The goal in a way is better reproducibility. The memo hashes the contents of the inputs, so if your cell is deterministic (and you cover all the inputs), the memo should give you the right answers. Of course if you want to rerun everything you can always just delete the memos, but properly used it should be a strict performance improvement.

Of course there are many improvements that can be made (tracking if dependent functions have changed etc) and of course there are inherent limitations. This is very much “work in progress”. But is quite useful right now!

2 comments

That only works for things entirely encapsulated by the value of the cell, which isn't a useful amount of stuff. This will only help with primative toy examples where you are slinging numpy arrays or other easily hashed data with no encapsulation or indetermancy or order independence.

Sorry, if it were possible to just generically cache computations it would be done everywhere for everything. This is just going to help with toy examples.

The only way this leads to "better reproducability" is if it fails to recompute things that it should have recomputed. If the computation was actually deterministic from its inputs the best and literally the only possible thing this can do is exactly what recomputing it would do, but faster. Frankly that you said it is more reproducible is enough evidence for me that you are doing something fundementally broken.

> The goal in a way is better reproducibility. The memo hashes the contents of the inputs, so if your cell is deterministic (and you cover all the inputs), the memo should give you the right answers.

That's an enormously large if, and without any way to detect or manage when that's not the case, it's hard to see how this could aid reproducibility.

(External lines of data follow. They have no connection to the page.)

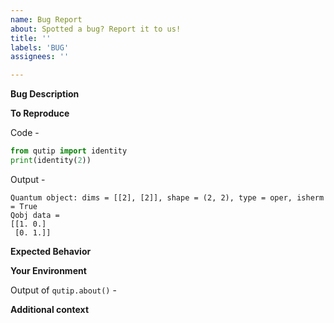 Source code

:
 ```yaml
---
name: Bug Report
about: Spotted a bug? Report it to us!
title: ''
labels: 'BUG'
assignees: ''

---
```


**Bug Description**
<!-- A clear and concise description of what the bug is -->


**To Reproduce**
<!-- Please provide a minimal working example. For instance: -->

Code -  
```python
from qutip import identity
print(identity(2))
```

Output -  
```
Quantum object: dims = [[2], [2]], shape = (2, 2), type = oper, isherm = True
Qobj data =
[[1. 0.]
 [0. 1.]]
```


**Expected Behavior**
<!-- A clear and concise description of what you expected to happen -->


**Your Environment**
<!-- Please use `qutip.about()` to get the information about your environment and paste it here. -->
Output of `qutip.about()` -  


**Additional context**
<!-- Add any other context about the problem here -->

This adds a new failure mode for reproducibility where an important side-effect is not rerun, altering the results.

Think of this like incremental builds via make etc. You don't necessarily trust the output 100% but it speeds up work so much it's worth it, you can always do a clean build at key points where you want more confidence.
Sure, but that's not really the point of my comment. The author suggested this helps reproducibility in some way, and I'm trying to understand how this is supposed to help, when on its face, it can only hurt.
But compilers are deterministic, no?